The decision of how Dwight Hall will manage its endowment is, as Amy Zwanziger’s column last week (“Dwight Hall wrong to delay money transfer” 10/10) suggests, one of great financial and moral significance. As such, it should be the subject of a deliberate and inclusive communal dialogue – not a rush to judgment by those who, like Zwanziger, are so sure of their own views that they apparently see no point in taking the time to listen to others.
Zwanziger’s column makes clear that she has made up her mind: Dwight Hall should have its endowment managed by the Yale Corporation. What her column doesn’t do is explain why the rest of us should be deprived of the opportunity to discuss the issue as a community and consider one another’s perspectives.
As a student active in Dwight Hall programs but without a role in institutional leadership, I am grateful for the chance to reflect on this question and have my voice heard alongside others. If that open and inclusive conversation delays a final decision, it strikes me as a very small price to pay.

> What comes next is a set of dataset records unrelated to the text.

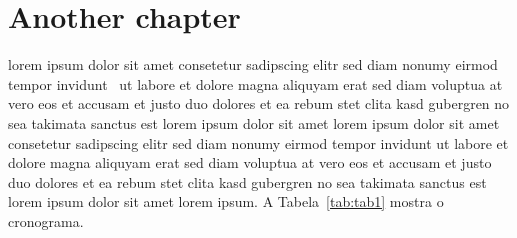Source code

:\chapter*{Another chapter}
\label{chap:chap2}

lorem ipsum dolor sit amet consetetur sadipscing elitr sed diam
nonumy eirmod tempor invidunt~\cite{PLASSPAG81} ut labore et
dolore magna aliquyam erat sed diam voluptua at vero eos et
accusam et justo duo dolores et ea rebum stet clita kasd gubergren
no sea takimata sanctus est lorem ipsum dolor sit amet lorem ipsum
dolor sit amet consetetur sadipscing elitr sed diam nonumy eirmod
tempor invidunt ut labore et dolore magna aliquyam erat sed diam
voluptua at vero eos et accusam et justo duo dolores et ea rebum
stet clita kasd gubergren no sea takimata sanctus est lorem ipsum
dolor sit amet lorem ipsum. A Tabela~\ref{tab:tab1} mostra o
cronograma.~\cite{WIKIPIC09}

\begin{table}[htb]
\begin{center}
\caption{\label{tab:tab1}This is a table}%
\setlength{\tabcolsep}{.5cm}%
\end{center}
\end{table}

Nevertheless, Zwanziger says that we can’t afford to wait for further discussion, because with each passing day, Dwight Hall could be making more money than it currently is. But this argument is glaringly circular: the decision Zwanzinger wants us to rush, in order to save money, is itself about whether money should be the sole factor in our decisions. In other words, her evidence of urgency takes for granted what it sets out to prove. So it can’t be taken seriously as a reason to short-circuit an informed and thoughtful conversation among Dwight Hall’s membership.
As it happens, I don’t share Zwanziger’s priorities for Dwight Hall. Personally, for example, I’d give up hundreds of thousands of dollars in Dwight Hall’s operating budget to ensure that our social justice community is not bankrolling hundreds of thousands of murders, rapes, and expulsions in Darfur. I think it would be perverse for Yale’s anti-genocide activists to take their budget – no matter how large – from the returns on investments in companies that finance a genocidal regime.

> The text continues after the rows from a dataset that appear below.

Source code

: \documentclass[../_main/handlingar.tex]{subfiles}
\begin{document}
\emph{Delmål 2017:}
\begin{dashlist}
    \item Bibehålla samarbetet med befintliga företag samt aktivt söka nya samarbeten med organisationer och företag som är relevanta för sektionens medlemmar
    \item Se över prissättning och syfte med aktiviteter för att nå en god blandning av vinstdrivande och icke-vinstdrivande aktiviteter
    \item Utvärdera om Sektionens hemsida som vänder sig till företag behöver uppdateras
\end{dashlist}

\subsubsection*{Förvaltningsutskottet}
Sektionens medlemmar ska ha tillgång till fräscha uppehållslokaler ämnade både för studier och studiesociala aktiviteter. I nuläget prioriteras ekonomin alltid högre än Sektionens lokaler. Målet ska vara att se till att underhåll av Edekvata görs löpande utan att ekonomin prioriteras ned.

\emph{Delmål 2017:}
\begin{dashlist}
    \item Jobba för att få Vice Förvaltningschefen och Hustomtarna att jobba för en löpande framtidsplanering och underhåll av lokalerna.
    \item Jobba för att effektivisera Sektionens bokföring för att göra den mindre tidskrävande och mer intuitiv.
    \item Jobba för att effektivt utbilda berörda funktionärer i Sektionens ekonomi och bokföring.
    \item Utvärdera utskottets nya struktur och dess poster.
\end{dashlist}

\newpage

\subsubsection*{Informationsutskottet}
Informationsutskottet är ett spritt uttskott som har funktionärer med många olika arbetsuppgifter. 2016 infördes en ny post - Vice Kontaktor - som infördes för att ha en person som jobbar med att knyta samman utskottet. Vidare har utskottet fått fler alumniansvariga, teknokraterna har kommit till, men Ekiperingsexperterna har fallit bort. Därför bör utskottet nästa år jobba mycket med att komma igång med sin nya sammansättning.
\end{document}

More generally, we live in a world so riddled with injustice that those of us who strive to be conscious of our surroundings can quickly become overwhelmed and disheartened. In such moments I take some solace in the knowledge that, when we can’t offer a solution, we can at least ensure that we are no part of the problem.
For example, we can make certain that our own projects and efforts are in no way funding oil companies that insulate Khartoum from international pressure, or private prisons that lobby for draconian drug laws, ravaging communities and dismembering families. This principle, more than any particular example, informs my belief that Dwight Hall should have its endowment managed by one of the many funds that specialize in socially responsible investing (SRI).

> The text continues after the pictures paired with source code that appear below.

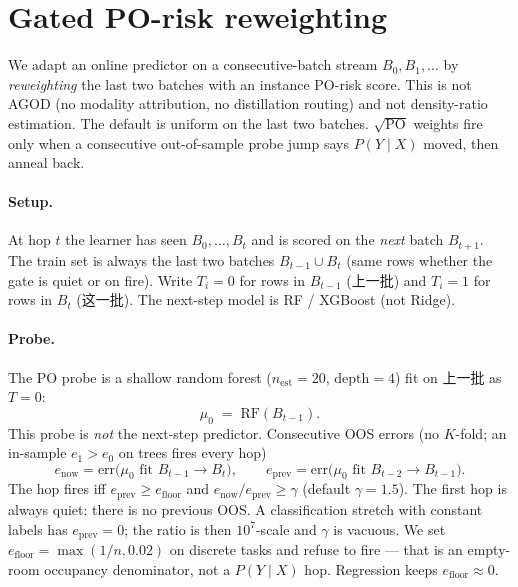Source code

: 
\section{Gated PO-risk reweighting}
\label{sec:po-risk-reweight}

We adapt an online predictor on a consecutive-batch stream
$B_0,B_1,\ldots$ by \emph{reweighting} the last two batches with an
instance PO-risk score. This is not AGOD (no modality attribution, no
distillation routing) and not density-ratio estimation. The default is
uniform on the last two batches. $\sqrt{\mathrm{PO}}$ weights fire only
when a consecutive out-of-sample probe jump says $P(Y\mid X)$ moved,
then anneal back.

\paragraph{Setup.}
At hop $t$ the learner has seen $B_0,\ldots,B_t$ and is scored on the
\emph{next} batch $B_{t+1}$. The train set is always the last two
batches $B_{t-1}\cup B_t$ (same rows whether the gate is quiet or on
fire). Write $T_i=0$ for rows in $B_{t-1}$ (上一批) and $T_i=1$ for
rows in $B_t$ (这一批). The next-step model is RF / XGBoost (not Ridge).

\paragraph{Probe.}
The PO probe is a shallow random forest ($n_{\mathrm{est}}=20$,
$\mathrm{depth}=4$) fit on 上一批 as $T=0$:
\begin{equation}
  \mu_0 \;=\; \mathrm{RF}(B_{t-1}).
\end{equation}
This probe is \emph{not} the next-step predictor. Consecutive OOS
errors (no $K$-fold; an in-sample $e_1>e_0$ on trees fires every hop)
\begin{equation}
  e_{\mathrm{now}}
    = \mathrm{err}\bigl(\mu_0 \text{ fit } B_{t-1}\to B_t\bigr),\qquad
  e_{\mathrm{prev}}
    = \mathrm{err}\bigl(\mu_0 \text{ fit } B_{t-2}\to B_{t-1}\bigr).
\end{equation}
The hop fires iff $e_{\mathrm{prev}}\ge e_{\mathrm{floor}}$ and
$e_{\mathrm{now}}/e_{\mathrm{prev}}\ge\gamma$
(default $\gamma=1.5$). The first hop is always quiet: there is no
previous OOS. A classification stretch with constant labels has
$e_{\mathrm{prev}}=0$; the ratio is then $10^{7}$-scale and $\gamma$
is vacuous. We set $e_{\mathrm{floor}}=\max(1/n,0.02)$ on discrete
tasks and refuse to fire --- that is an empty-room occupancy
denominator, not a $P(Y\mid X)$ hop. Regression keeps
$e_{\mathrm{floor}}\approx 0$.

Still, I don’t think the issues are straightforward, and I don’t think mine is the only legitimate perspective. I take issue only with Zwanziger’s rash proposal that perspectives like mine be excluded for the sake of expediency – that is, so that she can have her way as soon as possible, without the scrutiny that accompanies a fuller discussion.
Indeed, the same principle which leads me to favor SRI for Dwight Hall – a principle which really just amounts to practicing what we preach – explains why I find Zwanziger’s suggestion that discussion be cut short so disturbing. As an institution committed to principles of equity and inclusion in its work, Dwight Hall should strive to practice these values in its institutional life. The decisions of the Board, the Executive Committee and the Yale Corporation to delay any transfer of funds until a fuller and more inclusive conversation has taken place highlights the best values we share as a community, pursuing justice at once both within and beyond our walls. By contrast, the proposal to overturn that decision is anathema to the ethos that makes me proud to count myself a member of Dwight Hall.
Ben Eidelson is a senior in Ezra Stiles College. He is a Dwight Hall Public School Intern at New Haven Academy.